"""

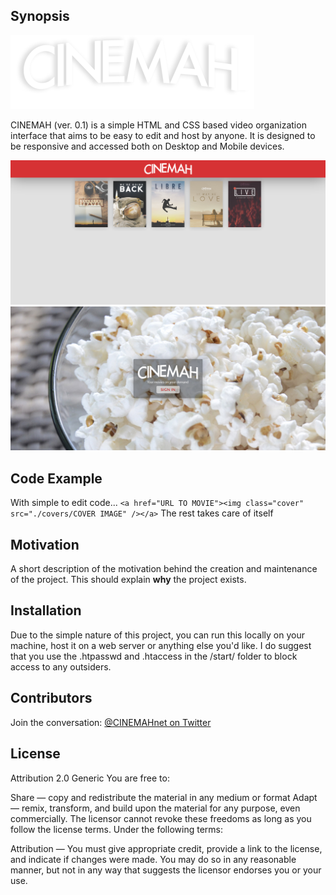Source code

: ## Synopsis
![logo](https://raw.githubusercontent.com/KevDoy/CINEMAH/master/logo.png "CINEMAH logo")

CINEMAH (ver. 0.1) is a simple HTML and CSS based video organization interface that aims to be easy to edit and host by anyone. It is designed to be responsive and accessed both on Desktop and Mobile devices.

![screenshot](https://raw.githubusercontent.com/KevDoy/CINEMAH/master/screenshot.png "CINEMAH Landing Page")
![screenshot2](https://raw.githubusercontent.com/KevDoy/CINEMAH/master/screenshot2.png "CINEMAH Selection Screen")
## Code Example

With simple to edit code...
`<a href="URL TO MOVIE"><img class="cover" src="./covers/COVER IMAGE" /></a>`
The rest takes care of itself

## Motivation

A short description of the motivation behind the creation and maintenance of the project. This should explain **why** the project exists.

## Installation

Due to the simple nature of this project, you can run this locally on your machine, host it on a web server or anything else you'd like.
I do suggest that you use the .htpasswd and .htaccess in the /start/ folder to block access to any outsiders.

## Contributors

Join the conversation:
[@CINEMAHnet on Twitter](https://www.twitter.com/CINEMAHnet)

## License
Attribution 2.0 Generic
You are free to:


Share — copy and redistribute the material in any medium or format
Adapt — remix, transform, and build upon the material
for any purpose, even commercially.
The licensor cannot revoke these freedoms as long as you follow the license terms.
Under the following terms:

Attribution — You must give appropriate credit, provide a link to the license, and indicate if changes were made. You may do so in any reasonable manner, but not in any way that suggests the licensor endorses you or your use.
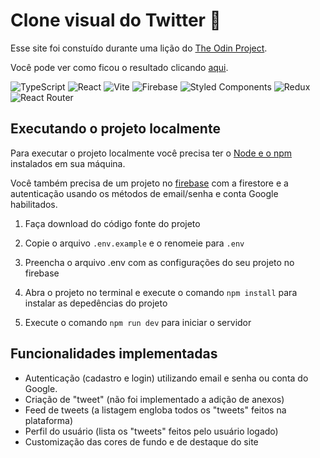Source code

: # Clone visual do Twitter :hatching_chick:

Esse site foi constuído durante uma lição do [The Odin Project](https://www.theodinproject.com/).

Você pode ver como ficou o resultado clicando [aqui](https://br-adriel.github.io/react-not-twitter/).

![TypeScript](https://img.shields.io/badge/typescript-%23007ACC.svg?style=for-the-badge&logo=typescript&logoColor=white)
![React](https://img.shields.io/badge/react-%2320232a.svg?style=for-the-badge&logo=react&logoColor=%2361DAFB)
![Vite](https://img.shields.io/badge/vite-%23646CFF.svg?style=for-the-badge&logo=vite&logoColor=white)
![Firebase](https://img.shields.io/badge/firebase-%23039BE5.svg?style=for-the-badge&logo=firebase)
![Styled Components](https://img.shields.io/badge/styled--components-DB7093?style=for-the-badge&logo=styled-components&logoColor=white)
![Redux](https://img.shields.io/badge/redux-%23593d88.svg?style=for-the-badge&logo=redux&logoColor=white)
![React Router](https://img.shields.io/badge/React_Router-CA4245?style=for-the-badge&logo=react-router&logoColor=white)

## Executando o projeto localmente

Para executar o projeto localmente você precisa ter o [Node e o npm](https://nodejs.org/en/) instalados em sua máquina.

Você também precisa de um projeto no [firebase](https://firebase.google.com/) com a firestore e a autenticação usando os
métodos de email/senha e conta Google habilitados. 

1. Faça download do código fonte do projeto

2. Copie o arquivo `.env.example` e o renomeie para `.env`

3. Preencha o arquivo .env com as configurações do seu projeto no firebase

4. Abra o projeto no terminal e execute o comando `npm install` para instalar as depedências do projeto

5. Execute o comando `npm run dev` para iniciar o servidor


## Funcionalidades implementadas

- Autenticação (cadastro e login) utilizando email e senha ou conta do Google.
- Criação de "tweet" (não foi implementado a adição de anexos)
- Feed de tweets (a listagem engloba todos os "tweets" feitos na plataforma)
- Perfil do usuário (lista os "tweets" feitos pelo usuário logado)
- Customização das cores de fundo e de destaque do site
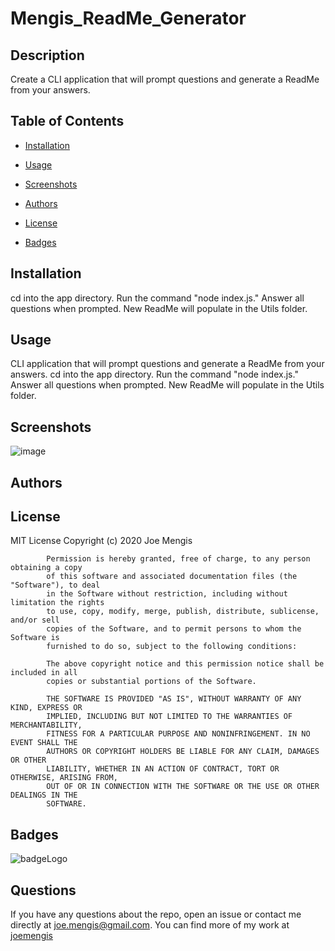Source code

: # Mengis_ReadMe_Generator

## Description

Create a CLI application that will prompt questions and generate a ReadMe from your answers.

## Table of Contents

 * [Installation](#installation)

 * [Usage](#usage)

 * [Screenshots](#screenshots)

 * [Authors](#Authors)

 * [License](#license)

 * [Badges](#badges)

## Installation

cd into the app directory.  Run the command "node index.js." Answer all questions when prompted.  New ReadMe will populate in the Utils folder.

## Usage

CLI application that will prompt questions and generate a ReadMe from your answers. cd into the app directory.  Run the command "node index.js." Answer all questions when prompted.  New ReadMe will populate in the Utils folder. 

## Screenshots

![image]()

## Authors



## License

MIT License Copyright (c) 2020 Joe Mengis
            
            Permission is hereby granted, free of charge, to any person obtaining a copy
            of this software and associated documentation files (the "Software"), to deal
            in the Software without restriction, including without limitation the rights
            to use, copy, modify, merge, publish, distribute, sublicense, and/or sell
            copies of the Software, and to permit persons to whom the Software is
            furnished to do so, subject to the following conditions:
            
            The above copyright notice and this permission notice shall be included in all
            copies or substantial portions of the Software.
            
            THE SOFTWARE IS PROVIDED "AS IS", WITHOUT WARRANTY OF ANY KIND, EXPRESS OR
            IMPLIED, INCLUDING BUT NOT LIMITED TO THE WARRANTIES OF MERCHANTABILITY,
            FITNESS FOR A PARTICULAR PURPOSE AND NONINFRINGEMENT. IN NO EVENT SHALL THE
            AUTHORS OR COPYRIGHT HOLDERS BE LIABLE FOR ANY CLAIM, DAMAGES OR OTHER
            LIABILITY, WHETHER IN AN ACTION OF CONTRACT, TORT OR OTHERWISE, ARISING FROM,
            OUT OF OR IN CONNECTION WITH THE SOFTWARE OR THE USE OR OTHER DEALINGS IN THE
            SOFTWARE.

## Badges

![badgeLogo](https://img.shields.io/badge/Mengis-v.2-blue?style=plastic&logo=undefined)

## Questions

If you have any questions about the repo, open an issue or contact me directly at joe.mengis@gmail.com. You can find more of my work at [joemengis](https://github.com/joemengis/)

"""

__Task goal__.
Filter the data down to the lines that contain the string "generate", and copy them.

__Answer to this task__.
Create a CLI application that will prompt questions and generate a ReadMe from your answers.
CLI application that will prompt questions and generate a ReadMe from your answers. cd into the app directory.  Run the command "node index.js." Answer all questions when prompted.  New ReadMe will populate in the Utils folder. 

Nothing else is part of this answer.